In this study, the Mie calculations were conducted using the existing MATLAB (version 2016) code developed by Mätzler (2002) [19]. To verify our modelling results, we simulated the extinction cross-section (C_ext) for a single water-coated soot sphere under different coating thickness and compared it with the modelling results from Liu et al., (2012) [20]. Specifically, the refractive indices of soot and water used in Liu et al., (2012) are m_soot = 1.75 − 0.435i and m_water = 1.33 − 0i at incident wavelength of 628 nm, and the core diameter of soot (D₀) is 30 nm [20]. Here, we extracted the DMiLay result of the first-panel Figure 2 from Liu et al., (2012), and a similar case was modelled using the same parameters as core-shell model input [20]. Note that coating thicknesses q in Liu et al., (2012) is converted to D₀/D_i for comparison, which is q = (D_i − D₀)/D₀. The comparison result is shown in Figure S1, and both results were almost overlapped, which confirmed the reliability of the core-shell model used in this study to some extent.

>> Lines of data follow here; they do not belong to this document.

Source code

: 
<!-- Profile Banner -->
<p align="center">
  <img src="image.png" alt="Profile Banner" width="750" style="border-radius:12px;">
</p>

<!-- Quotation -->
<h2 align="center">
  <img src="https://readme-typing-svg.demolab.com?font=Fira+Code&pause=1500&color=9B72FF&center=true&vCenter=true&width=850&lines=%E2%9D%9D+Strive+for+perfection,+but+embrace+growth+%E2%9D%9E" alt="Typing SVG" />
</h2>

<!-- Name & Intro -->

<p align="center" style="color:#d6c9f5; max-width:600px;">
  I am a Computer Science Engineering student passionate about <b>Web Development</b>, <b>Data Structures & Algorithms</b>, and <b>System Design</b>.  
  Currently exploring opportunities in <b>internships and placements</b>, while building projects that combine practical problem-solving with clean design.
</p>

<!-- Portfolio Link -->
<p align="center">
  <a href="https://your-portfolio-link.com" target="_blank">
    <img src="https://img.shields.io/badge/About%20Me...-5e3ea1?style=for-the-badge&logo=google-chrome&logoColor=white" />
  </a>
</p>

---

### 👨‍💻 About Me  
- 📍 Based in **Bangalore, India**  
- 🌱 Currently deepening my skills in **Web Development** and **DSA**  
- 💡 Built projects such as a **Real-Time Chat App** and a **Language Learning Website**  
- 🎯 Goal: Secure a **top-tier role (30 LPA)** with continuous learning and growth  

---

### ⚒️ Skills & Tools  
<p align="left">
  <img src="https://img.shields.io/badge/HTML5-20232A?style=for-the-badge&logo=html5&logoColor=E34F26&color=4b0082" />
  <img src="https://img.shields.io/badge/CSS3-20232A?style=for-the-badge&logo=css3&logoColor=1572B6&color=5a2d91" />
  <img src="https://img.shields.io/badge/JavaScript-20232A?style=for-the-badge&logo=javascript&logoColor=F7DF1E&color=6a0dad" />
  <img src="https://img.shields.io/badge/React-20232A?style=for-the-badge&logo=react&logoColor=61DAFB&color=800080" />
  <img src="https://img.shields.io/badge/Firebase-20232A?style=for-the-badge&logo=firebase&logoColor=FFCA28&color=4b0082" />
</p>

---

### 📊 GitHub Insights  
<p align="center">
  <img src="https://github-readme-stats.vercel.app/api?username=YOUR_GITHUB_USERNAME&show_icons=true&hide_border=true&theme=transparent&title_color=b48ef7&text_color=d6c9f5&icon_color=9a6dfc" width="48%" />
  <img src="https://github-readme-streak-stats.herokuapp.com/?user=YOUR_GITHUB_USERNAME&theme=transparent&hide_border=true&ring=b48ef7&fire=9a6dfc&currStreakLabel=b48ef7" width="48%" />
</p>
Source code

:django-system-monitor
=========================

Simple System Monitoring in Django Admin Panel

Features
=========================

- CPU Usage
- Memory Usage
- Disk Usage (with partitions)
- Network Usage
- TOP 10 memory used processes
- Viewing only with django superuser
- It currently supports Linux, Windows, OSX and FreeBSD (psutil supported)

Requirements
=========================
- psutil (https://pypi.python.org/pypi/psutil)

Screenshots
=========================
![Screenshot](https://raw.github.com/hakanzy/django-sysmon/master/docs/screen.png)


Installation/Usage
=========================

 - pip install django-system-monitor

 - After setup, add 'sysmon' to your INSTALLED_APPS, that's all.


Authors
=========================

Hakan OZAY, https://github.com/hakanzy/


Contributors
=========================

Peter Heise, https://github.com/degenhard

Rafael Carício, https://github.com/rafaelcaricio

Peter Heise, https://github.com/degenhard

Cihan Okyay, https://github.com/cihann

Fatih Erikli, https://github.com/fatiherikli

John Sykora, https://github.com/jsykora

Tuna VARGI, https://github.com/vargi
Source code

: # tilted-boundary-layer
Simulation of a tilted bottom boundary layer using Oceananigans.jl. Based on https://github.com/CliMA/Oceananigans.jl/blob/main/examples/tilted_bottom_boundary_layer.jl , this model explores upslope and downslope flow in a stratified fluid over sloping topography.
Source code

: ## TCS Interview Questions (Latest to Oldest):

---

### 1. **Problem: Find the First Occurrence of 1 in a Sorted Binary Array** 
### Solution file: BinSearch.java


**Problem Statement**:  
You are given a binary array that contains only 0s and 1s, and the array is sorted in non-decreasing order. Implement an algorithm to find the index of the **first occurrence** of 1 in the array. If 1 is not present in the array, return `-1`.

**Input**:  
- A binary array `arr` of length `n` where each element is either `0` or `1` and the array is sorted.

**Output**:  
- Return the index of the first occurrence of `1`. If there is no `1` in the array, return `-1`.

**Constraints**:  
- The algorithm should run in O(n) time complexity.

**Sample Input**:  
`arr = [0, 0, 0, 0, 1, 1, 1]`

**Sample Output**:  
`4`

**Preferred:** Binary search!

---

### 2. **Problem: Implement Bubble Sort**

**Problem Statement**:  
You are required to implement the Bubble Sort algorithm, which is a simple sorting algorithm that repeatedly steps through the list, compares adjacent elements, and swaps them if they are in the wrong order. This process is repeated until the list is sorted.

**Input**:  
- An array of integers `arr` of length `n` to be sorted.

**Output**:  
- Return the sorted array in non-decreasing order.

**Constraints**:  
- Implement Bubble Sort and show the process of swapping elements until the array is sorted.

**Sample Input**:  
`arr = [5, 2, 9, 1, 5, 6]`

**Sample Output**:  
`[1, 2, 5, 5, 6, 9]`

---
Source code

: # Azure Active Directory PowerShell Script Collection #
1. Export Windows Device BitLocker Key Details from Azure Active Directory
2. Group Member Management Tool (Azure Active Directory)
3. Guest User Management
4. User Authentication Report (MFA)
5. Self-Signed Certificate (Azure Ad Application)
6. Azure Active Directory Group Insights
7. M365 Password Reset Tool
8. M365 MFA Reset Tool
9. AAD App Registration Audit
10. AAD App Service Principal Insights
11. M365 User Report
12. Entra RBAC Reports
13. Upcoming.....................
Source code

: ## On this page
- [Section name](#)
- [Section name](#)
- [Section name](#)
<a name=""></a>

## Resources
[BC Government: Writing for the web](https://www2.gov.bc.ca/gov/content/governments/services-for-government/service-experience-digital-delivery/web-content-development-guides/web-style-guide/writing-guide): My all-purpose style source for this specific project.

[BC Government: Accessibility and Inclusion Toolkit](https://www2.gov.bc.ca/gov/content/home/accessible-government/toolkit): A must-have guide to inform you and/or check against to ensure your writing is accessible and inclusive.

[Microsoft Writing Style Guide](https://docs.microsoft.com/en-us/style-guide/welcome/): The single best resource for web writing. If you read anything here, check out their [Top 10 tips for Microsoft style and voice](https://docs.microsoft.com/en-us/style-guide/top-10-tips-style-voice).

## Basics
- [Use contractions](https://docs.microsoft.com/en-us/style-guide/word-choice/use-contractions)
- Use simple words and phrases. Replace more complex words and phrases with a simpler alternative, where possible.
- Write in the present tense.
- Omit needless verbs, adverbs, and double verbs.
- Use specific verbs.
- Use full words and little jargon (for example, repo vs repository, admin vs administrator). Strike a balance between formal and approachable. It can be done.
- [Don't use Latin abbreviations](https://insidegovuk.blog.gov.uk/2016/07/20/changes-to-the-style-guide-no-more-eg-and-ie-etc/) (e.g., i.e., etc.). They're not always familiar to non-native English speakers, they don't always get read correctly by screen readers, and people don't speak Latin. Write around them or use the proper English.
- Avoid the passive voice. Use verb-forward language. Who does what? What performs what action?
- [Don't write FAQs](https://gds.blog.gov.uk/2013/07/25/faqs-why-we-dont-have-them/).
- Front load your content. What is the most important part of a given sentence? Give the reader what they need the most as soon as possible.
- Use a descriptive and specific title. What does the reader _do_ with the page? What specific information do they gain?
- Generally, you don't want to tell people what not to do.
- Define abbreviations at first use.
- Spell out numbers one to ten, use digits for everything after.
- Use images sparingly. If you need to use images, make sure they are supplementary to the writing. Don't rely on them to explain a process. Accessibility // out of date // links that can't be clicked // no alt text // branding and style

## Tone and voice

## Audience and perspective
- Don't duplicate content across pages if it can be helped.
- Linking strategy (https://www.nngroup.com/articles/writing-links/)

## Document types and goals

2.2. The Derivation of Absorption Exponent β

According to the literature [21], the absorption cross-section of a carbon-containing aerosol particle in the atmosphere has the following relationship with wavelength:

$$C_{abs,\lambda }\propto {\lambda }^{-\beta }$$

(10)

In Equation (10), β is the particle absorption exponent, which is related to the particle size and its RI.

For a single particle at a specific incident wavelength (λ), the absorption cross-section C_abs,λ can be expressed as:

$$C_{abs,\lambda }=Q_{abs,\lambda }·\frac{\pi D^2}{4}$$

(11)

where D is the particle size, and Q_abs,λ is the absorption efficiency at a given incident wavelength λ.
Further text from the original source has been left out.